* _TASK DATA_:
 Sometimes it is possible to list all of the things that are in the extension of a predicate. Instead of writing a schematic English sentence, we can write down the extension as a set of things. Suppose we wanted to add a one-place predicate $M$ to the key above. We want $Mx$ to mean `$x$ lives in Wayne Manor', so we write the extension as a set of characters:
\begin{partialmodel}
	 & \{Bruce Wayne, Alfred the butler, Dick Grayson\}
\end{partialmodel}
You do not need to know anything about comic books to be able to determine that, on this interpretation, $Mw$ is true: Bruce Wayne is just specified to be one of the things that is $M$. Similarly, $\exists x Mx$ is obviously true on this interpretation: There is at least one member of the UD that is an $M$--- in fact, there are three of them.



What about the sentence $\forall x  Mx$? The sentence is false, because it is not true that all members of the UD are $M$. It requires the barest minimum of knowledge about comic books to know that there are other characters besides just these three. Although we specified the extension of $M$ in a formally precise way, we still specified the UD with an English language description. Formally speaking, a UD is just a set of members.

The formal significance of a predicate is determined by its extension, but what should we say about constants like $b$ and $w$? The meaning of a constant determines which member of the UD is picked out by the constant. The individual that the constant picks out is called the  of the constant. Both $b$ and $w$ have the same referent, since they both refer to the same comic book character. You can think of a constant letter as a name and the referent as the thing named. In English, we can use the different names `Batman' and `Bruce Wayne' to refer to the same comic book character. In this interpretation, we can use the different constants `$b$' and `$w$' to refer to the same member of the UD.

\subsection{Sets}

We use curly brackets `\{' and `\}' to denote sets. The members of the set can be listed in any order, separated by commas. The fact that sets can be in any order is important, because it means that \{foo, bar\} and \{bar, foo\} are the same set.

* _EXERCISE DIRECTIONS_: Full repetition needed. Write out every entry above exactly as given.

* _TASK RESPONSE_:
 Sometimes it is possible to list all of the things that are in the extension of a predicate. Instead of writing a schematic English sentence, we can write down the extension as a set of things. Suppose we wanted to add a one-place predicate $M$ to the key above. We want $Mx$ to mean `$x$ lives in Wayne Manor', so we write the extension as a set of characters:
\begin{partialmodel}
	 & \{Bruce Wayne, Alfred the butler, Dick Grayson\}
\end{partialmodel}
You do not need to know anything about comic books to be able to determine that, on this interpretation, $Mw$ is true: Bruce Wayne is just specified to be one of the things that is $M$. Similarly, $\exists x Mx$ is obviously true on this interpretation: There is at least one member of the UD that is an $M$--- in fact, there are three of them.



What about the sentence $\forall x  Mx$? The sentence is false, because it is not true that all members of the UD are $M$. It requires the barest minimum of knowledge about comic books to know that there are other characters besides just these three. Although we specified the extension of $M$ in a formally precise way, we still specified the UD with an English language description. Formally speaking, a UD is just a set of members.

The formal significance of a predicate is determined by its extension, but what should we say about constants like $b$ and $w$? The meaning of a constant determines which member of the UD is picked out by the constant. The individual that the constant picks out is called the  of the constant. Both $b$ and $w$ have the same referent, since they both refer to the same comic book character. You can think of a constant letter as a name and the referent as the thing named. In English, we can use the different names `Batman' and `Bruce Wayne' to refer to the same comic book character. In this interpretation, we can use the different constants `$b$' and `$w$' to refer to the same member of the UD.

\subsection{Sets}

We use curly brackets `\{' and `\}' to denote sets. The members of the set can be listed in any order, separated by commas. The fact that sets can be in any order is important, because it means that \{foo, bar\} and \{bar, foo\} are the same set.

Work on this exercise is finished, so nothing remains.